─── EXERCISE MATERIALS ───

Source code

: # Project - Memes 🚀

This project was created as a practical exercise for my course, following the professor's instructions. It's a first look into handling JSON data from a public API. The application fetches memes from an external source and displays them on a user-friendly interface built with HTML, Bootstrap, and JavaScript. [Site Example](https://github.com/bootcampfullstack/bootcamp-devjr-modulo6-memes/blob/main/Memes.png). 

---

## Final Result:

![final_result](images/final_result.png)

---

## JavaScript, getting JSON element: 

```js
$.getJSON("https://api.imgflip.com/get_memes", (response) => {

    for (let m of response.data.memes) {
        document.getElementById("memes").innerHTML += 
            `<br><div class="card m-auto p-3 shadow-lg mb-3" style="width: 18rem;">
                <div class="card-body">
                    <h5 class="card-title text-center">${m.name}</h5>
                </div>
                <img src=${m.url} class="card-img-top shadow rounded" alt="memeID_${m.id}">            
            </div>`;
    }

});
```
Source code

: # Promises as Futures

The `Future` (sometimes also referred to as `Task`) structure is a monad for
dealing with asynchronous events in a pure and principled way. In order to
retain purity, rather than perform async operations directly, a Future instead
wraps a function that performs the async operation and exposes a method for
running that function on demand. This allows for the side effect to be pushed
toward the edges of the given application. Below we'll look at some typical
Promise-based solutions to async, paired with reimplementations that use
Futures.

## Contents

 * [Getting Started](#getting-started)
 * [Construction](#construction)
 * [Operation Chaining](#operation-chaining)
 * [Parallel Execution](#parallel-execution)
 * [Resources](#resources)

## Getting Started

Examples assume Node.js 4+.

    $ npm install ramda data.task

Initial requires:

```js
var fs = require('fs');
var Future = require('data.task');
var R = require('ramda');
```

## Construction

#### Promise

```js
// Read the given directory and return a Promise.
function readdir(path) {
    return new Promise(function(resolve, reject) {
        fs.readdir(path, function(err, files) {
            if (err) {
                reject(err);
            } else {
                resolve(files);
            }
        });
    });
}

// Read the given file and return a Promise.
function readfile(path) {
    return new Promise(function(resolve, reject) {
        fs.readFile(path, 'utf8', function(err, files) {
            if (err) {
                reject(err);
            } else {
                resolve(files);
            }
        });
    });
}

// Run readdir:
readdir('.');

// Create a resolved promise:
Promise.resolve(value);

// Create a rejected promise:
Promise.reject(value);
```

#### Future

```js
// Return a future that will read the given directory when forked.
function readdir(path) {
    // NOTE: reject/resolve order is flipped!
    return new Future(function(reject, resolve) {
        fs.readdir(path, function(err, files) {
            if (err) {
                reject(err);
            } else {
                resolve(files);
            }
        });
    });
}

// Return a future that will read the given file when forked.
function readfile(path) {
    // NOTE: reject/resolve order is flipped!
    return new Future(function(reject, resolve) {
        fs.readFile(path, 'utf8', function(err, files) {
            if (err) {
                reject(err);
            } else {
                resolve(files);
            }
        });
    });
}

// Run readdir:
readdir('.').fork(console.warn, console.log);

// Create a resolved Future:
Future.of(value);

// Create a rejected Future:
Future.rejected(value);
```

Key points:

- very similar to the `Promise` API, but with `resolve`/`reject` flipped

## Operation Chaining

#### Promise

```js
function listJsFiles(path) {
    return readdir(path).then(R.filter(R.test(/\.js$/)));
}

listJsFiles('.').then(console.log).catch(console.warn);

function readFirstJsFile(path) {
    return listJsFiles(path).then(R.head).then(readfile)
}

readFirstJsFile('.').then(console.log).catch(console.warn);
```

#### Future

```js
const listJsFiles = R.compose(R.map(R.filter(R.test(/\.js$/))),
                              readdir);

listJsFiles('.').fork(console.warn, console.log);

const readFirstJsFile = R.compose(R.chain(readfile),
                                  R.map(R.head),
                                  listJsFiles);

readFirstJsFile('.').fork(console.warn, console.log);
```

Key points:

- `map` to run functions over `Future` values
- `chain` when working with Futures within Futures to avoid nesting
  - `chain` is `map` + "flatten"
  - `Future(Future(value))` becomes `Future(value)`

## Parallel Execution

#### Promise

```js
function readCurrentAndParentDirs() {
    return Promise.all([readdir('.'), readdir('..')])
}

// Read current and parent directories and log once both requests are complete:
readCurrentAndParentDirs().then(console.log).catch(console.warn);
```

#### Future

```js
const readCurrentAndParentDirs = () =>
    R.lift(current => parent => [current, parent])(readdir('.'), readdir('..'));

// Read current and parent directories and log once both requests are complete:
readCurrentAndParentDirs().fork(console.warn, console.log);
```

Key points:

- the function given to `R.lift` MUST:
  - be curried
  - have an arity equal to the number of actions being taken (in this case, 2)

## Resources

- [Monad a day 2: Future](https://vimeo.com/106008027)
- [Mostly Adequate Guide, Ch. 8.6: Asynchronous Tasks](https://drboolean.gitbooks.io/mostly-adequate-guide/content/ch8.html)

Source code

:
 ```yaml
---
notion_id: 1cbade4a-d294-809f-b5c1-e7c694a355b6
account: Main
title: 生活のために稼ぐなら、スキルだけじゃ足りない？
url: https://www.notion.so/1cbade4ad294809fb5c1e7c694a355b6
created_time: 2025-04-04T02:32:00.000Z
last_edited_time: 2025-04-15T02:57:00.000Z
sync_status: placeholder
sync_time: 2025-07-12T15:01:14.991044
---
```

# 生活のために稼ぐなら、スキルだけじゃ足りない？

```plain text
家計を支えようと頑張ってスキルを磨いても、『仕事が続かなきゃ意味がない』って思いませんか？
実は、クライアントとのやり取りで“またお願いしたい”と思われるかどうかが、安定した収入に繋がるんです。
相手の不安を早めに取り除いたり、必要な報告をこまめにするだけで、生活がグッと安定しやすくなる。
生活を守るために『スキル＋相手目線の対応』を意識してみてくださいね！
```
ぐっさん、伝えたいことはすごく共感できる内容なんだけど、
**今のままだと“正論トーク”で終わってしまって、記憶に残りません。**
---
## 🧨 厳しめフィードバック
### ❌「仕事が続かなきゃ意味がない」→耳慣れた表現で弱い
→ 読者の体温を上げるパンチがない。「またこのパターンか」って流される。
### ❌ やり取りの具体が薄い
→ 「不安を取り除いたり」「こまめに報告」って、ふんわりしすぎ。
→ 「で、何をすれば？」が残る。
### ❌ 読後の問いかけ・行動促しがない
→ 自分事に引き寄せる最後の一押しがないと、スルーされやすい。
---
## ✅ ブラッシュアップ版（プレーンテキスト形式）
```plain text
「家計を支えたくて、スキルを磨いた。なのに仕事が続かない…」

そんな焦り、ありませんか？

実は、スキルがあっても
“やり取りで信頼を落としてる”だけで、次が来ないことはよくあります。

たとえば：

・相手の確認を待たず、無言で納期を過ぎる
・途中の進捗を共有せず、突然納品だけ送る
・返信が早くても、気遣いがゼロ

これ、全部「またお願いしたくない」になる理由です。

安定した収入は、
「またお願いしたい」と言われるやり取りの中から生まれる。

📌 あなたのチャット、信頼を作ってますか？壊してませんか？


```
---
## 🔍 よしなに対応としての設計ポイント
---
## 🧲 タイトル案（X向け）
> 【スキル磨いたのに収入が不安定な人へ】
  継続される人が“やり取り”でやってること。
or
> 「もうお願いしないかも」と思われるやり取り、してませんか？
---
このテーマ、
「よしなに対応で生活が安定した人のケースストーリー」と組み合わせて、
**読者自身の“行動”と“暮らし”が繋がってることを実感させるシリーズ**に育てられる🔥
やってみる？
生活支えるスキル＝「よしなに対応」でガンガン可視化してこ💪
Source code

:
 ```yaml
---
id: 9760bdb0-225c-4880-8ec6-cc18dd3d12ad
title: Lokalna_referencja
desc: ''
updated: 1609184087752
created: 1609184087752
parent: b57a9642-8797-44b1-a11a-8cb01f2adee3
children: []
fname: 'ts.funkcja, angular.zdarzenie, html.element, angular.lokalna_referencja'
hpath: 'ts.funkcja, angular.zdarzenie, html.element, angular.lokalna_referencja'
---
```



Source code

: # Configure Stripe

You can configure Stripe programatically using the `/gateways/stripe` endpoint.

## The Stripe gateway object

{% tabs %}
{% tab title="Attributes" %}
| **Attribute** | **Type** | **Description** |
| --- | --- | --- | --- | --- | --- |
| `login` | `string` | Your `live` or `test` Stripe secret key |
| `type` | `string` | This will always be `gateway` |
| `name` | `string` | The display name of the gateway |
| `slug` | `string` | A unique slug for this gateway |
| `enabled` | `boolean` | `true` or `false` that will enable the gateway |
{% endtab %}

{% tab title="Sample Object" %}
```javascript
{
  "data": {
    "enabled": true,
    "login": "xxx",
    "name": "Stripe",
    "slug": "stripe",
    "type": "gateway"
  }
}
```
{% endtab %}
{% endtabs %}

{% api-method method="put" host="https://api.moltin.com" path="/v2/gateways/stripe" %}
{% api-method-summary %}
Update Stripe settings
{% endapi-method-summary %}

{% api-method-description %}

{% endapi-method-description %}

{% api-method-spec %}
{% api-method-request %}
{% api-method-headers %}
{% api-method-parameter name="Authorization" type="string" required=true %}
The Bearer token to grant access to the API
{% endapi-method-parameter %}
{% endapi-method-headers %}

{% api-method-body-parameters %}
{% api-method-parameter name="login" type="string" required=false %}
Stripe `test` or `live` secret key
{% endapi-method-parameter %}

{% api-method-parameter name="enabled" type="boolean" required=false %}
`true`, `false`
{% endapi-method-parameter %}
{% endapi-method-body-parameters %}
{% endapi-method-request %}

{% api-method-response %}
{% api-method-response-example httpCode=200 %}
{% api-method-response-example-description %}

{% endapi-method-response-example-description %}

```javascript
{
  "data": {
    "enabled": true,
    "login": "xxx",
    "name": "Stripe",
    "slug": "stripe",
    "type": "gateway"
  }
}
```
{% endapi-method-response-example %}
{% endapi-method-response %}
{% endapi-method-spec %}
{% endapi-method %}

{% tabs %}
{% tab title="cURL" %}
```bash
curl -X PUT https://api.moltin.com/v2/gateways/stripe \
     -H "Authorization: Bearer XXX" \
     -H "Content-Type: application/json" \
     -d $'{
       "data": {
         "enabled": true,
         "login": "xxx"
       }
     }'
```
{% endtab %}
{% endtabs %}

───

#### WHAT IS BEING ASKED:
Extract each line from the entries above that contains the string "shadow".

#### WRITTEN RESPONSE:
            `<br><div class="card m-auto p-3 shadow-lg mb-3" style="width: 18rem;">
                <img src=${m.url} class="card-img-top shadow rounded" alt="memeID_${m.id}">            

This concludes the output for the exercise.